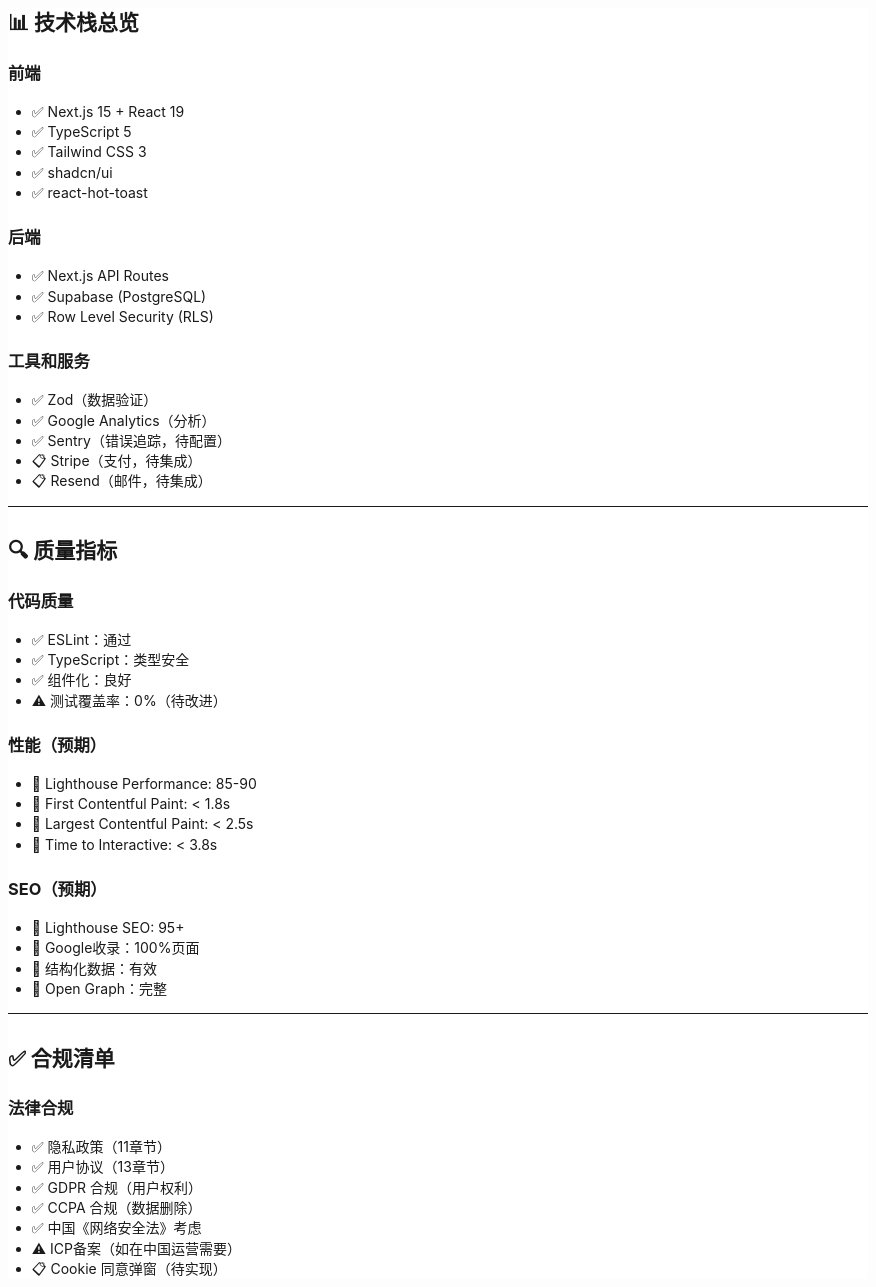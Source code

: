 
## 📊 技术栈总览

### 前端
- ✅ Next.js 15 + React 19
- ✅ TypeScript 5
- ✅ Tailwind CSS 3
- ✅ shadcn/ui
- ✅ react-hot-toast

### 后端
- ✅ Next.js API Routes
- ✅ Supabase (PostgreSQL)
- ✅ Row Level Security (RLS)

### 工具和服务
- ✅ Zod（数据验证）
- ✅ Google Analytics（分析）
- ✅ Sentry（错误追踪，待配置）
- 📋 Stripe（支付，待集成）
- 📋 Resend（邮件，待集成）

---

## 🔍 质量指标

### 代码质量
- ✅ ESLint：通过
- ✅ TypeScript：类型安全
- ✅ 组件化：良好
- ⚠️ 测试覆盖率：0%（待改进）

### 性能（预期）
- 🎯 Lighthouse Performance: 85-90
- 🎯 First Contentful Paint: < 1.8s
- 🎯 Largest Contentful Paint: < 2.5s
- 🎯 Time to Interactive: < 3.8s

### SEO（预期）
- 🎯 Lighthouse SEO: 95+
- 🎯 Google收录：100%页面
- 🎯 结构化数据：有效
- 🎯 Open Graph：完整

---

## ✅ 合规清单

### 法律合规
- ✅ 隐私政策（11章节）
- ✅ 用户协议（13章节）
- ✅ GDPR 合规（用户权利）
- ✅ CCPA 合规（数据删除）
- ✅ 中国《网络安全法》考虑
- ⚠️ ICP备案（如在中国运营需要）
- 📋 Cookie 同意弹窗（待实现）
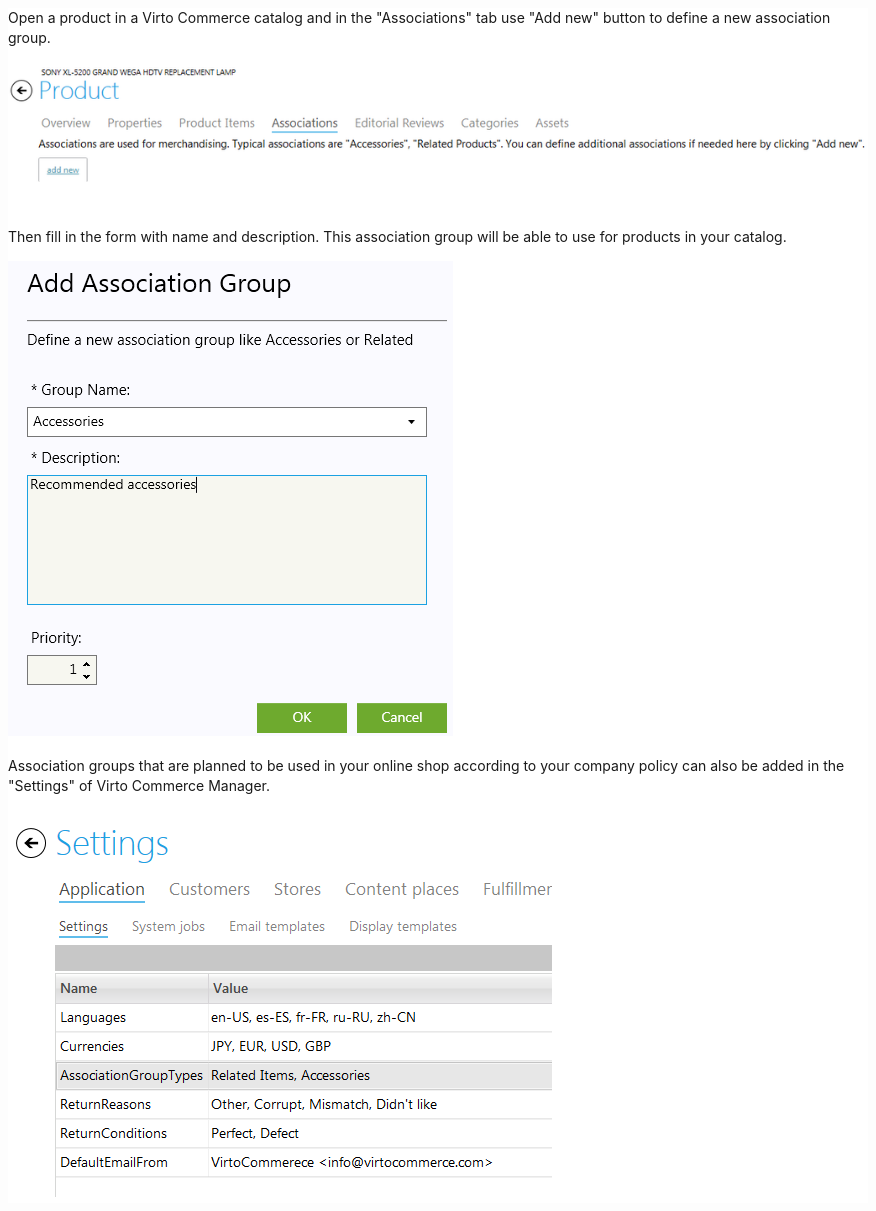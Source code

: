 Open a product in a Virto Commerce catalog and in the "Associations" tab use "Add new" button to define a new association group.

<img src="../../../assets/images/docs/043-add-association.PNG" />

Then fill in the form with name and description. This association group will be able to use for products in your catalog.

<img src="../../../assets/images/docs/044-association.PNG" />

Association groups that are planned to be used in your online shop according to your company policy can also be added in the "Settings" of Virto Commerce Manager.

<img src="../../../assets/images/docs/045-assciations.PNG" />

[The problem] Would you please repeat the lines above exactly, from the first line of the listing through the line holding "### SEO（预期）", with nothing added and no pictures?

[Task answer]
Source code

: 
## 📊 技术栈总览

### 前端
- ✅ Next.js 15 + React 19
- ✅ TypeScript 5
- ✅ Tailwind CSS 3
- ✅ shadcn/ui
- ✅ react-hot-toast

### 后端
- ✅ Next.js API Routes
- ✅ Supabase (PostgreSQL)
- ✅ Row Level Security (RLS)

### 工具和服务
- ✅ Zod（数据验证）
- ✅ Google Analytics（分析）
- ✅ Sentry（错误追踪，待配置）
- 📋 Stripe（支付，待集成）
- 📋 Resend（邮件，待集成）

---

## 🔍 质量指标

### 代码质量
- ✅ ESLint：通过
- ✅ TypeScript：类型安全
- ✅ 组件化：良好
- ⚠️ 测试覆盖率：0%（待改进）

### 性能（预期）
- 🎯 Lighthouse Performance: 85-90
- 🎯 First Contentful Paint: < 1.8s
- 🎯 Largest Contentful Paint: < 2.5s
- 🎯 Time to Interactive: < 3.8s

### SEO（预期）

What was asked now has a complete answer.